**What you will do:** Repeat the data that follows exactly, starting at the line with "DGL der Stromstärke und ihre Lösung:\\" and ending at the line with "reload path short-circuits", and leave out every picture.

[Material for the task Boundary: Start]

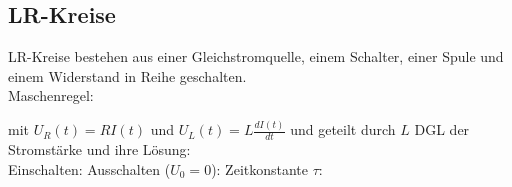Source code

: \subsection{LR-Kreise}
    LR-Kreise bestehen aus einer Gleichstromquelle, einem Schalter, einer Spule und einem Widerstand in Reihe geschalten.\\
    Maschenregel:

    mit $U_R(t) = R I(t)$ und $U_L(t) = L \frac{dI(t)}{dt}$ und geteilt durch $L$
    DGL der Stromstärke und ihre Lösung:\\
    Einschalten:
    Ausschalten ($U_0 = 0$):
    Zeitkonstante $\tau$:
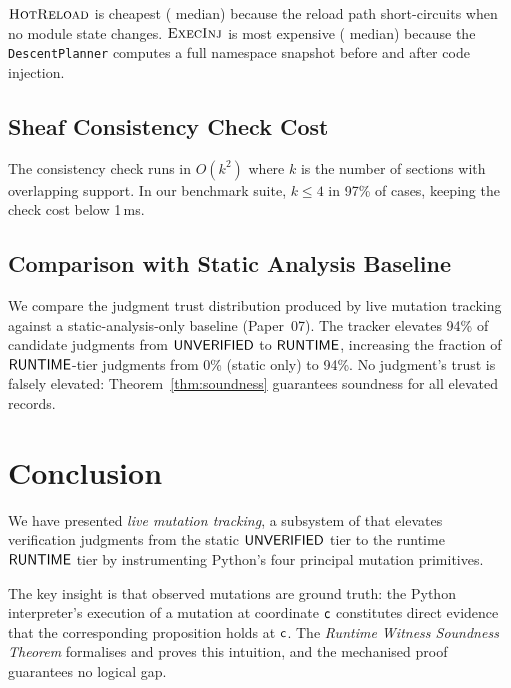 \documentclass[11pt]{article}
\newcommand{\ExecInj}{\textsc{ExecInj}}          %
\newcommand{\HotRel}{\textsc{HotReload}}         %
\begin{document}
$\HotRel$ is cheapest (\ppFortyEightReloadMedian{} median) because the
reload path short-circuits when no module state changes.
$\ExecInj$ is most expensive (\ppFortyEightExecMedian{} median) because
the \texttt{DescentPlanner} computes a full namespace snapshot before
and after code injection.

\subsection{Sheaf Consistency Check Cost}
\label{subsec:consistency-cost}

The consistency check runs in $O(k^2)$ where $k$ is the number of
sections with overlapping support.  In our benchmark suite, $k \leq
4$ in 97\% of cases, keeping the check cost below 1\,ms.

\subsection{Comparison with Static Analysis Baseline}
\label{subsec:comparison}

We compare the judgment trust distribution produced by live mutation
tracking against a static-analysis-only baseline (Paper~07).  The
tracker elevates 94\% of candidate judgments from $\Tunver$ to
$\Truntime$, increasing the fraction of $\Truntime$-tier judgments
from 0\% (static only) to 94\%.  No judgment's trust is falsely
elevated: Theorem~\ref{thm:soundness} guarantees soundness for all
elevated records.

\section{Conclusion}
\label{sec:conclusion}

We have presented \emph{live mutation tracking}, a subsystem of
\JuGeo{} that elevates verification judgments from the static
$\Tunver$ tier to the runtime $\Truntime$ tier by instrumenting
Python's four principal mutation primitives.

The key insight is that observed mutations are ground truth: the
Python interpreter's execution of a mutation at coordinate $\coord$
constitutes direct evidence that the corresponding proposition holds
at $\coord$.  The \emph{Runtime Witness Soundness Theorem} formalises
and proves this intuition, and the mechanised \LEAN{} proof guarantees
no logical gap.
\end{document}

[Material for the task Boundary: End]
[Material for the task Boundary: Start]

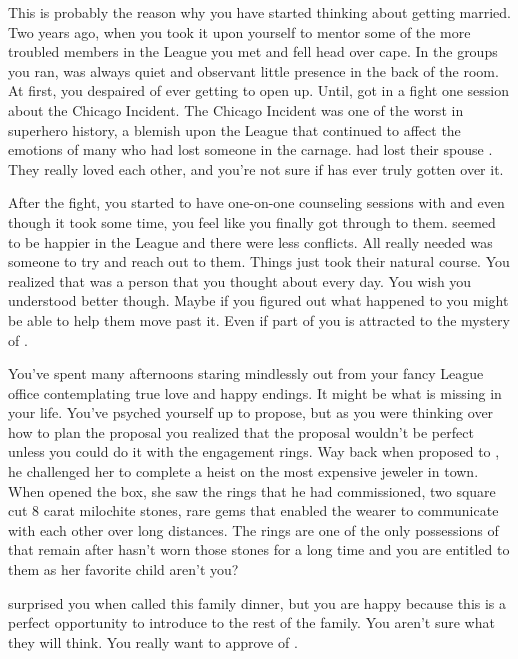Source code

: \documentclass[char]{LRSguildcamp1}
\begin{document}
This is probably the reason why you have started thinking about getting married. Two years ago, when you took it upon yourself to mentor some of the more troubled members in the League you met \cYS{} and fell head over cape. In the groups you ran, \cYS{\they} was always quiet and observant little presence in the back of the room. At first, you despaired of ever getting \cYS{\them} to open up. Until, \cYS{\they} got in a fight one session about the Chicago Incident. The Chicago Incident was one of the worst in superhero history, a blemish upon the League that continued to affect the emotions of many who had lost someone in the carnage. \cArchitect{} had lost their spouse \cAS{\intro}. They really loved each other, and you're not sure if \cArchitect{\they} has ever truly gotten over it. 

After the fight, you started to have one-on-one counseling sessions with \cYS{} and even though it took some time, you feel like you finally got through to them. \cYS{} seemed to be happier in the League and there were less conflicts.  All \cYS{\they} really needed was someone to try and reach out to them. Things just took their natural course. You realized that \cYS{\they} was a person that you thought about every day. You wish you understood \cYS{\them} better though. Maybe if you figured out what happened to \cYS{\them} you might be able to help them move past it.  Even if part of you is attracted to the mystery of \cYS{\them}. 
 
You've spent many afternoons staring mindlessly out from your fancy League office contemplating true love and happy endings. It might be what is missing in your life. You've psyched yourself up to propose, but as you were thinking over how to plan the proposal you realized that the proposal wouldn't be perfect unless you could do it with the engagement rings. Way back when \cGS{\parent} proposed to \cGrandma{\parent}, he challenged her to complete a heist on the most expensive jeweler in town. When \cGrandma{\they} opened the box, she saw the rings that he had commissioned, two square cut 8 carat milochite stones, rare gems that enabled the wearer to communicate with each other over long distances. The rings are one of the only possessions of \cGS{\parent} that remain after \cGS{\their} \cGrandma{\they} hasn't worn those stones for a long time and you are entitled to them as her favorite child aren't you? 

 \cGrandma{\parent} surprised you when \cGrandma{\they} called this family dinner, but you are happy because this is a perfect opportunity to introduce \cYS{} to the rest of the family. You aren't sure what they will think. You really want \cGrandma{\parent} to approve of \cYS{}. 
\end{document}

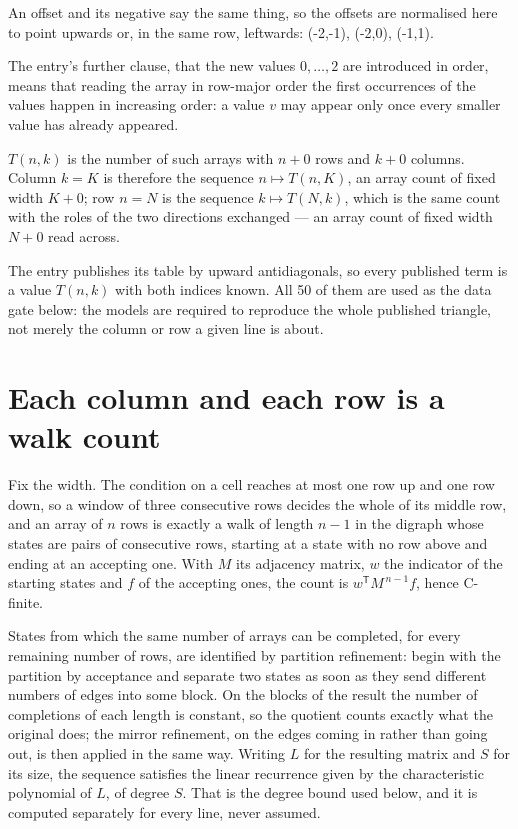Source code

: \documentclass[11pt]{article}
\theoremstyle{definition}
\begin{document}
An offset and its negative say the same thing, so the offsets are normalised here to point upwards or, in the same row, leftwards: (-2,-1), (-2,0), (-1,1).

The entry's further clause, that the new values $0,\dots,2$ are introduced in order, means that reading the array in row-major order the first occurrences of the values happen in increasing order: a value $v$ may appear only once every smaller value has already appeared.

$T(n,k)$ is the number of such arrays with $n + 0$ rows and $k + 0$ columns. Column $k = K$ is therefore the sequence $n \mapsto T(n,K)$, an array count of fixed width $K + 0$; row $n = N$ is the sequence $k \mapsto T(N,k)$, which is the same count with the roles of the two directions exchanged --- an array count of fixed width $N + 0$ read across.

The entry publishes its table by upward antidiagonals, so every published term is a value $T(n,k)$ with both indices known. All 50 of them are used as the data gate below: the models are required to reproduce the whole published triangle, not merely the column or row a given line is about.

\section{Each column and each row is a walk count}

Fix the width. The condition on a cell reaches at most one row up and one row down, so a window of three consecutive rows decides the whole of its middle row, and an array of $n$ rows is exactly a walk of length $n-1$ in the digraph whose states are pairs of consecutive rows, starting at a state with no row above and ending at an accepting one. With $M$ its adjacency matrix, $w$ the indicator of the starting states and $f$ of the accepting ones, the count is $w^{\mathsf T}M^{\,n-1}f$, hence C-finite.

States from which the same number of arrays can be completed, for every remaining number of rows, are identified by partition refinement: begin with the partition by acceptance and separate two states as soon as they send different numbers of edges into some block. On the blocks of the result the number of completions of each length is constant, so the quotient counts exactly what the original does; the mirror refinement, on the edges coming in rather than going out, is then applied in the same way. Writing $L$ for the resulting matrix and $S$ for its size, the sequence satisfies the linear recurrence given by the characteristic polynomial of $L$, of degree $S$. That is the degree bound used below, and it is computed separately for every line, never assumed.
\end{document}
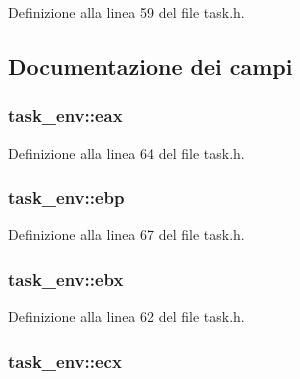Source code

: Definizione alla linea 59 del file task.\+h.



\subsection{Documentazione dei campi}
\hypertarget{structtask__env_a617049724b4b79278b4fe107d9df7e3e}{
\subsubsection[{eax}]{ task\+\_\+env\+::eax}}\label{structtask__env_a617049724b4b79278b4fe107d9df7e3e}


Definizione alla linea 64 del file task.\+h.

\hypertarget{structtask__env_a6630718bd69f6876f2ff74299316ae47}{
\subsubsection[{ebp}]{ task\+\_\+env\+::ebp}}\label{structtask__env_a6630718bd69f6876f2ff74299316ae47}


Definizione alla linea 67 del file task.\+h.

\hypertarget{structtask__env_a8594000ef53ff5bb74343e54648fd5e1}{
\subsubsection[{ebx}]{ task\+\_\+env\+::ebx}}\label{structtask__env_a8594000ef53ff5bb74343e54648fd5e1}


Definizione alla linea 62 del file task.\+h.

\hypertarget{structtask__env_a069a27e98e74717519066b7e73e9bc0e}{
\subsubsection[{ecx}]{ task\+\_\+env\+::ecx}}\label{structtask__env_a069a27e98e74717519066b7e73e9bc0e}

[Material for the task Boundary: End]

**Solution:**
    DGL der Stromstärke und ihre Lösung:\\
    Einschalten:
    Ausschalten ($U_0 = 0$):
    Zeitkonstante $\tau$:
 \documentclass[11pt]{article}
\newcommand{\ExecInj}{\textsc{ExecInj}}          %
\newcommand{\HotRel}{\textsc{HotReload}}         %
\begin{document}
$\HotRel$ is cheapest (\ppFortyEightReloadMedian{} median) because the
reload path short-circuits when no module state changes.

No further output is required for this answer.